The pair then heard applications were open for this year’s Clinician’s Challenge and decided to give it a go and put together a submission seeking funding for a feasibility study into developing, piloting and ultimately incorporating the tool into the NIR.  “So it became part and parcel of the national immunisation programme.”

More nurses should give Clinician’s Challenge a go

Boniface and Liggett’s proposal was selected as one of two finalists for the New Idea category (the $2000 runner-up prize went to a proposal for secure web and mobile app called GreenHub) got to fly to Rotorua to the HiNZ conference and give their winning presentation.

Two of the four finalist proposals in the clinician’s challenge were co-lead by nurses and Boniface said the proposal she and Liggett – neither of whom  “were IT people” – had developed with the support of the other nurses in the immunisation team, was to create a tool to help resolve a nursing issue.

“This would be a tool that would empower practice nurses to be able to take the child’s overseas (immunisation) history, plug-it into this online tool, create the catch-up programme and deliver the first event of that catch-up knowing that the information they had inputted would be sent off to the NIR and sit in the patient’s record.”

Boniface said she would encourage other nurses to enter the Clinician’s Challenge. “You’ve just got to come up with a good idea and nurses always have good ideas – it’s how you move it to the next step.” In her case she worked in partnership with Liggett’s analyst skills to help frame a good idea into a meaningful package and a winning presentation.

She added that while Liggett and her had put together the proposal – the idea itself had stemmed from the work that her team had done and the “incredible work that practice nurses do”.
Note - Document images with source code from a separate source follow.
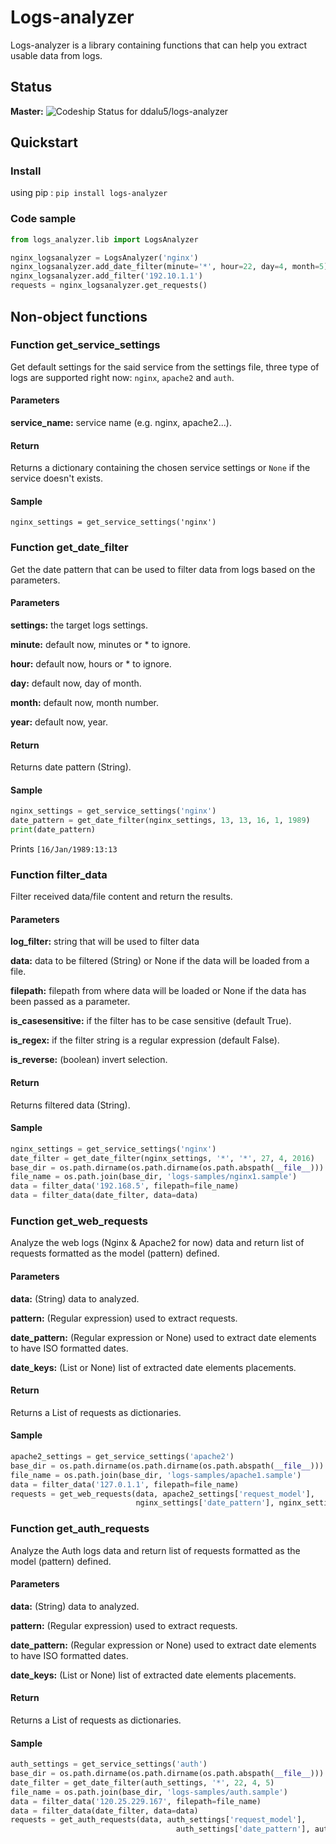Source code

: # Logs-analyzer

Logs-analyzer is a library containing functions that can help you extract usable data from logs.

## Status

**Master:** ![Codeship Status for ddalu5/logs-analyzer](https://codeship.com/projects/b12161a0-f65e-0133-0e7a-7e18ff1a37b8/status?branch=master)

## Quickstart

### Install
using pip : `pip install logs-analyzer`

### Code sample
```python
from logs_analyzer.lib import LogsAnalyzer

nginx_logsanalyzer = LogsAnalyzer('nginx')
nginx_logsanalyzer.add_date_filter(minute='*', hour=22, day=4, month=5)
nginx_logsanalyzer.add_filter('192.10.1.1')
requests = nginx_logsanalyzer.get_requests()

```

## Non-object functions

### Function get_service_settings
Get default settings for the said service from the settings file, three type
of logs are supported right now: `nginx`, `apache2` and `auth`.
#### Parameters
**service_name:** service name  (e.g. nginx, apache2...).
#### Return
Returns a dictionary containing the chosen service settings or `None` if the
service doesn't exists.
#### Sample
`nginx_settings = get_service_settings('nginx')`

### Function get_date_filter
Get the date pattern that can be used to filter data from
logs based on the parameters.
#### Parameters
**settings:** the target logs settings.

**minute:** default now, minutes or * to ignore.

**hour:** default now, hours or * to ignore.

**day:** default now, day of month.

**month:** default now, month number.

**year:** default now, year.
#### Return
Returns date pattern (String).
#### Sample
```python
nginx_settings = get_service_settings('nginx')
date_pattern = get_date_filter(nginx_settings, 13, 13, 16, 1, 1989)
print(date_pattern)
```
Prints `[16/Jan/1989:13:13`

### Function filter_data
Filter received data/file content and return the results.
#### Parameters
**log_filter:** string that will be used to filter data

**data:** data to be filtered (String) or None if the data will
be loaded from a file.

**filepath:** filepath from where data will be loaded or None if
the data has been passed as a parameter.

**is_casesensitive:** if the filter has to be case sensitive
(default True).

**is_regex:** if the filter string is a regular expression
(default False).

**is_reverse:** (boolean) invert selection.
#### Return
Returns filtered data (String).
#### Sample
```python
nginx_settings = get_service_settings('nginx')
date_filter = get_date_filter(nginx_settings, '*', '*', 27, 4, 2016)
base_dir = os.path.dirname(os.path.dirname(os.path.abspath(__file__)))
file_name = os.path.join(base_dir, 'logs-samples/nginx1.sample')
data = filter_data('192.168.5', filepath=file_name)
data = filter_data(date_filter, data=data)
```

### Function get_web_requests
Analyze the web logs (Nginx & Apache2 for now) data and return list of requests
formatted as the model (pattern) defined.
#### Parameters
**data:** (String) data to analyzed.

**pattern:** (Regular expression) used to extract requests.

**date_pattern:** (Regular expression or None) used to extract date elements
to have ISO formatted dates.

**date_keys:** (List or None) list of extracted date elements placements.
#### Return
Returns a List of requests as dictionaries.
#### Sample
```python
apache2_settings = get_service_settings('apache2')
base_dir = os.path.dirname(os.path.dirname(os.path.abspath(__file__)))
file_name = os.path.join(base_dir, 'logs-samples/apache1.sample')
data = filter_data('127.0.1.1', filepath=file_name)
requests = get_web_requests(data, apache2_settings['request_model'],
                            nginx_settings['date_pattern'], nginx_settings['date_keys'])
```

### Function get_auth_requests
Analyze the Auth logs data and return list of requests
formatted as the model (pattern) defined.
#### Parameters
**data:** (String) data to analyzed.

**pattern:** (Regular expression) used to extract requests.

**date_pattern:** (Regular expression or None) used to extract date elements
to have ISO formatted dates.

**date_keys:** (List or None) list of extracted date elements placements.
#### Return
Returns a List of requests as dictionaries.
#### Sample
```python
auth_settings = get_service_settings('auth')
base_dir = os.path.dirname(os.path.dirname(os.path.abspath(__file__)))
date_filter = get_date_filter(auth_settings, '*', 22, 4, 5)
file_name = os.path.join(base_dir, 'logs-samples/auth.sample')
data = filter_data('120.25.229.167', filepath=file_name)
data = filter_data(date_filter, data=data)
requests = get_auth_requests(data, auth_settings['request_model'],
                                     auth_settings['date_pattern'], auth_settings['date_keys'])
```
*The Clinicians Challenge is an annual joint initiative by the Ministry of Health and Health Informatics New Zealand (HiNZ). There are two main awards – New Idea and Active/Project Development with the winner of each award getting $8000 and the runner-ups $2000.
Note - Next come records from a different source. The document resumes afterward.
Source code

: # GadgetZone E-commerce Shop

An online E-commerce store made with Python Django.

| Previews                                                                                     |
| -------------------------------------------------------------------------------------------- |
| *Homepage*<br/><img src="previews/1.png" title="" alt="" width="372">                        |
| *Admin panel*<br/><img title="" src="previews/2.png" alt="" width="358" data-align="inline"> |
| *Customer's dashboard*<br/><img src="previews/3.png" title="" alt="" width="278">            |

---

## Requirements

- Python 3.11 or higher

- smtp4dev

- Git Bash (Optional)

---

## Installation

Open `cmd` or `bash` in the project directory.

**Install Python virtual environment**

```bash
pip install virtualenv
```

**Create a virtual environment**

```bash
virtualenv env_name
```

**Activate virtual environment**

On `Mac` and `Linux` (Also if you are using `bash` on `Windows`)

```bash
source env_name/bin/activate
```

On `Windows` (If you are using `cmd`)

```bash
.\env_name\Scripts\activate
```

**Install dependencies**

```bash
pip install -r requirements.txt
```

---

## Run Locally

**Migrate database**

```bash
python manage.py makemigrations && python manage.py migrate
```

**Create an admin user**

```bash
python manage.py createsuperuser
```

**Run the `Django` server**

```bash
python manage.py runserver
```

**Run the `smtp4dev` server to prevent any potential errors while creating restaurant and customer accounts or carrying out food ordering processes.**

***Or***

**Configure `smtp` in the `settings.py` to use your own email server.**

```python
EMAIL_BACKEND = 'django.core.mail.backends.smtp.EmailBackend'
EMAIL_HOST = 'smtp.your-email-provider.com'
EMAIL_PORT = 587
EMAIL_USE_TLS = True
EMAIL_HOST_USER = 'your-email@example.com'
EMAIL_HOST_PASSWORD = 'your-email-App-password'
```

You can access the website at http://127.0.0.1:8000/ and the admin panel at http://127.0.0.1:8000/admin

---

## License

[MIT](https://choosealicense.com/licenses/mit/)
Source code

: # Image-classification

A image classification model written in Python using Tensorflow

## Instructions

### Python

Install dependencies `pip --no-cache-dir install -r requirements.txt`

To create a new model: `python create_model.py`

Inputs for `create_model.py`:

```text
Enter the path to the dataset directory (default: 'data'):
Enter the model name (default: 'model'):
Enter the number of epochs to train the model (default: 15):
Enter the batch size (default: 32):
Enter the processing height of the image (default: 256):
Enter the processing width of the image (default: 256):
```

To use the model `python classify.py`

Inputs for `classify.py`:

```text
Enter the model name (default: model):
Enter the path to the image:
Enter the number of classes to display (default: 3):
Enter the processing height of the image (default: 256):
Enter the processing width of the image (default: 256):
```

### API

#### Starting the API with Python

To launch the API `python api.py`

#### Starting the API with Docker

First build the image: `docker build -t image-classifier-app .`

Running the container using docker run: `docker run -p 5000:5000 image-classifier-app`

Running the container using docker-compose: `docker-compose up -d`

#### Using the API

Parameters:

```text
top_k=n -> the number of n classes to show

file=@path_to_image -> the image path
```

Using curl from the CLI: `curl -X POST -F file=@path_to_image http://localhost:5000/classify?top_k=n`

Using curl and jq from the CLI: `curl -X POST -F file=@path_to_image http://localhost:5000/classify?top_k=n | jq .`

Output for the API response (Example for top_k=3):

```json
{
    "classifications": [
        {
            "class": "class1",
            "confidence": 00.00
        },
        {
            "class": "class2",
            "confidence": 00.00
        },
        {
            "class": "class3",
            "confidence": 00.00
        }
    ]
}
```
The other $8000 Clinician’s Challenge prize – for an already active project – was won by the team for its work on adding a skin disease image recognition tool to the internationally successful online skin resource website founded by dermatologist Associate Professor Amanda Oakley with the support of her daughter Emily Oakley.  The $2000 runner-up prize went to the Ask Ruru app – designed to help support young people in crisis that was created by Wellington mental health nurse Dion Howard, working with development team Jaymesh Master, Michael Smith and Rosie Parry.